Advantages of In Silico Toxicology
Ethical alternative to animal testing, faster, cost-effective, scalable, early identification of toxicology concerns.
Challenges of In Silico Toxicology
Data quality, regulatory acceptance, AI generalization issues.
Thalidomide Tragedy
A sedative marketed for pregnant women, led to severe birth defects due to lack of teratogenic testing.
TGN1412 Clinical Trial Failure
Monoclonal antibody caused immune reaction in humans due to species-specific immune function differences.
Drug-Induced Liver Injury (DILI)
AI models integrate multi-omics data to improve DILI risk prediction.
Mechanisms of Drug Toxicity
Includes on-target toxicity, off-target toxicity, immune hypersensitivity, bioactivation, and drug-drug interactions.
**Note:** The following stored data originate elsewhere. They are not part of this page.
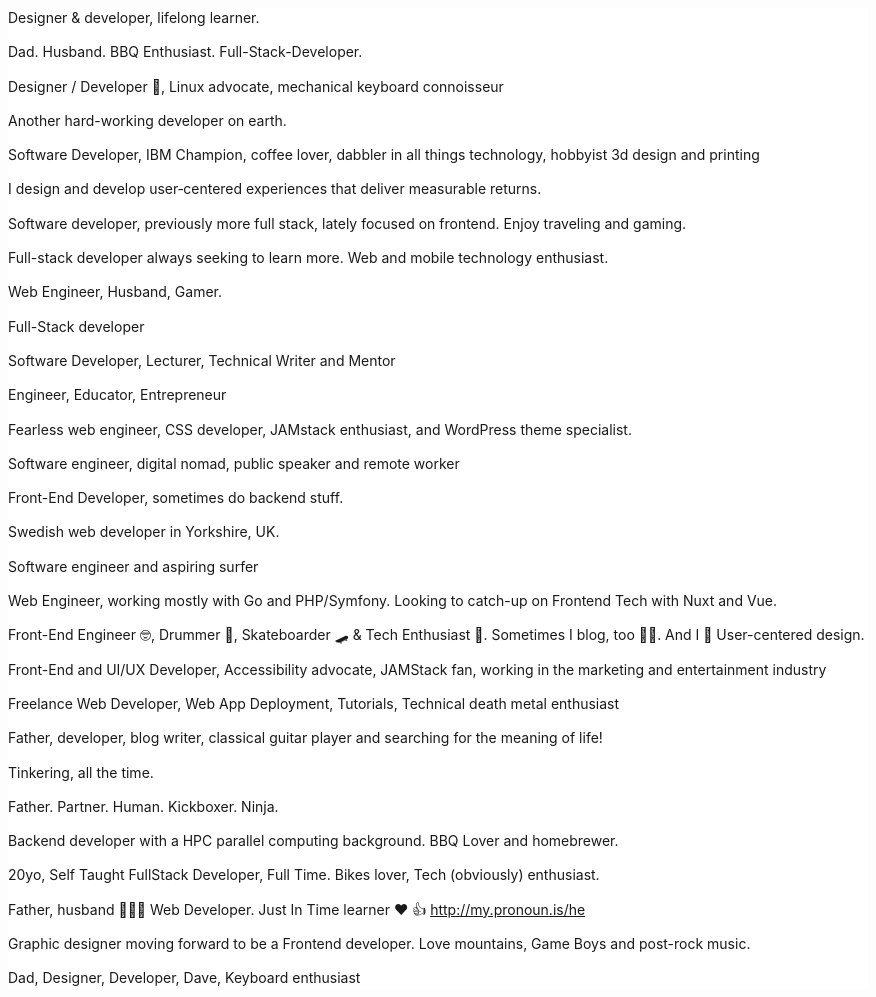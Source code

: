 Designer & developer, lifelong learner.

Dad. Husband. BBQ Enthusiast. Full-Stack-Developer.

Designer / Developer 🦄, Linux advocate, mechanical keyboard connoisseur

Another hard-working developer on earth.

Software Developer, IBM Champion, coffee lover, dabbler in all things technology, hobbyist 3d design and printing

I design and develop user‑centered experiences that deliver measurable returns.

Software developer, previously more full stack, lately focused on frontend. Enjoy traveling and gaming.

Full-stack developer always seeking to learn more. Web and mobile technology enthusiast.

Web Engineer, Husband, Gamer.

Full-Stack developer

Software Developer, Lecturer, Technical Writer and Mentor

Engineer, Educator, Entrepreneur

Fearless web engineer, CSS developer, JAMstack enthusiast, and WordPress theme specialist.

Software engineer, digital nomad, public speaker and remote worker

Front-End Developer, sometimes do backend stuff.

Swedish web developer in Yorkshire, UK.

Software engineer and aspiring surfer

Web Engineer, working mostly with Go and PHP/Symfony. Looking to catch-up on Frontend Tech with Nuxt and Vue.

Front-End Engineer 🤓, Drummer 🥁, Skateboarder 🛹 & Tech Enthusiast 📲. Sometimes I blog, too ✍🏻. And I 💖 User-centered design.

Front-End and UI/UX Developer, Accessibility advocate, JAMStack fan, working in the marketing and entertainment industry

Freelance Web Developer, Web App Deployment, Tutorials, Technical death metal enthusiast

Father, developer, blog writer, classical guitar player and searching for the meaning of life!

Tinkering, all the time.

Father. Partner. Human. Kickboxer. Ninja.

Backend developer with a HPC parallel computing background. BBQ Lover and homebrewer.

20yo, Self Taught FullStack Developer, Full Time. Bikes lover, Tech (obviously) enthusiast.

Father, husband 👨‍👩‍👧 Web Developer. Just In Time learner ❤️ 👍 http://my.pronoun.is/he

Graphic designer moving forward to be a Frontend developer. Love mountains, Game Boys and post-rock music.

Dad, Designer, Developer, Dave, Keyboard enthusiast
Structural Alerts in Toxicity Prediction
Identifies toxicophores like anilines, nitroaromatic groups, quinones.
Ligand-Based Approaches
Uses known active compounds to predict similar toxic behavior.
Structure-Based Approaches
Predicts toxicity based on molecular docking and binding affinity.
QSAR Modeling
Uses molecular descriptors (e.g., dipole moment, molecular weight) to predict toxicity via ML models.
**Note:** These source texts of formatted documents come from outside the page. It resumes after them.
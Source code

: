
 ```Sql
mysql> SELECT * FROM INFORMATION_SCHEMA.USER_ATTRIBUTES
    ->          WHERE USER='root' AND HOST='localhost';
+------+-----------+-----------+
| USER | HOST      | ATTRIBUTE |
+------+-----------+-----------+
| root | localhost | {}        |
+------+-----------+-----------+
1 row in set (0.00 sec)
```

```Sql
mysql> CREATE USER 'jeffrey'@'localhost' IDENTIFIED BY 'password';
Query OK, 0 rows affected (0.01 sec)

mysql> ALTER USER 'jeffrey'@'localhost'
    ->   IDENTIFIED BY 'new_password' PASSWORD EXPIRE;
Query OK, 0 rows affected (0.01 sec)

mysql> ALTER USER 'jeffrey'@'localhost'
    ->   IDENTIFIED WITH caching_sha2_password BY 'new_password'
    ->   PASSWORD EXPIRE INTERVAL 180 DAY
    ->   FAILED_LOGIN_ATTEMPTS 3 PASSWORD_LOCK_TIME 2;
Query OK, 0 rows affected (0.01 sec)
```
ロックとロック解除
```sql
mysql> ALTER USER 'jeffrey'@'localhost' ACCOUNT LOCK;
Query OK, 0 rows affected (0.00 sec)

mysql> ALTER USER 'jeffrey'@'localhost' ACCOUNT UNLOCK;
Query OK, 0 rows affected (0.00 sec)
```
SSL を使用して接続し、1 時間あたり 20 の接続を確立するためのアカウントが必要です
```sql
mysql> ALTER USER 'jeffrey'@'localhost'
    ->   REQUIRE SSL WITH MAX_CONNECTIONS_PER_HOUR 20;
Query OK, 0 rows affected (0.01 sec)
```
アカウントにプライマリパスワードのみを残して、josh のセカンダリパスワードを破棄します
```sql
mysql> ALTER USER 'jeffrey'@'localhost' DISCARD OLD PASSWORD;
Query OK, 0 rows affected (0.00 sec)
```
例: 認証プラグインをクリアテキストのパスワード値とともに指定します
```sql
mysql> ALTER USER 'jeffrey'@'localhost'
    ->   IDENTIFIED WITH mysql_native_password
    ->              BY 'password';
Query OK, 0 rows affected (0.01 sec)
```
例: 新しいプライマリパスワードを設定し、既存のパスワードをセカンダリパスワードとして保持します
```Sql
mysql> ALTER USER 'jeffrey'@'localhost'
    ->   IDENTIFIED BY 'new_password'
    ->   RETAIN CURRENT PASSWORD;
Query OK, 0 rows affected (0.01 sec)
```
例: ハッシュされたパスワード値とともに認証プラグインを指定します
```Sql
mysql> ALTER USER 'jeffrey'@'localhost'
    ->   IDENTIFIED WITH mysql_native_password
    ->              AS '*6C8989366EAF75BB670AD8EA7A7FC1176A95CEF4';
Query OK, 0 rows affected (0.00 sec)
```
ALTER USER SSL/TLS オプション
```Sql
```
AI-Based Toxicity Prediction
Deep Learning (CNNs, RNNs, GNNs) detects hidden toxicity patterns in chemical structures.
hERG Inhibition & Cardiotoxicity
hERG potassium channel block leads to QT prolongation and arrhythmia risk.
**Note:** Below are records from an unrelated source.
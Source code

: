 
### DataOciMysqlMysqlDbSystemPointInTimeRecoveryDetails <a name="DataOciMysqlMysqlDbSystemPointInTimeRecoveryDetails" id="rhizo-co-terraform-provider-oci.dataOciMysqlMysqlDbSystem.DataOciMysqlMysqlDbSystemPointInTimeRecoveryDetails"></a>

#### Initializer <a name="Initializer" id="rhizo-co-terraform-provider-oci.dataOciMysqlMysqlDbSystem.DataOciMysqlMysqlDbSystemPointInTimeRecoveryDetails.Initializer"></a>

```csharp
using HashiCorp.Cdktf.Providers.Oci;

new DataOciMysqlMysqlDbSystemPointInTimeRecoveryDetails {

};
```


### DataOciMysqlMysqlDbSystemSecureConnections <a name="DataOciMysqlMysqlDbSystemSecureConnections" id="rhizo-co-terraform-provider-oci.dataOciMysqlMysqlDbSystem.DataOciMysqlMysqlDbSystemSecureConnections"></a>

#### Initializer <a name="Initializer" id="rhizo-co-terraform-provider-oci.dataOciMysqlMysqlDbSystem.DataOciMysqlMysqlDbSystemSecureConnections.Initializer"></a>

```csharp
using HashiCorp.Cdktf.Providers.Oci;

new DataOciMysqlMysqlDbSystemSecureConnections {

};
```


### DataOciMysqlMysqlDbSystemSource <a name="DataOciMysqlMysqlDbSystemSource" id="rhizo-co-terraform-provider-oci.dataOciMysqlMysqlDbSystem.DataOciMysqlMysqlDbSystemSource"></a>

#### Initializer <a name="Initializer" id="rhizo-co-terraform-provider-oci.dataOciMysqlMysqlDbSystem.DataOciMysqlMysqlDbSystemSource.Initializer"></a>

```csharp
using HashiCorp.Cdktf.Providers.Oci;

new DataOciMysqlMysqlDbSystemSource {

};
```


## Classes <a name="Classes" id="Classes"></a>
AI for Drug-Induced Liver Injury (DILI)
DeepDILI model integrates transcriptomics and metabolomics with clinical reports.
Ames Mutagenicity Prediction
AI models reduce false positives in Ames bacterial mutagenicity assays.
Carcinogenicity Prediction
Hybrid Deep Learning models predict carcinogens with improved accuracy.
LD50 Prediction
XGBoost, RF, and GNNs outperform traditional lethal dose prediction models.
Skin Sensitization Prediction
GCNN models achieve high accuracy in predicting allergenic potential of chemicals.
FDA Predictive Toxicology Roadmap
Focus on AI-powered toxicity prediction, microphysiological systems, multi-omics integration.
AI in Toxicology
Faster, scalable, predicts rare toxicities, integrates diverse datasets (genomics, proteomics).
Challenges in AI Toxicology
Data bias, black-box models, regulatory hurdles.
Regulatory AI Initiatives
FDA & EMA working on explainable AI (SHAP, LIME) for approval of AI toxicity predictions.
Data Standardization (FAIR Principles)
Ensures toxicity datasets are Findable, Accessible, Interoperable, and Reusable.
Hybrid AI & Experimental Models
Combining AI predictions with organs-on-a-chip for more human-relevant toxicity assessment.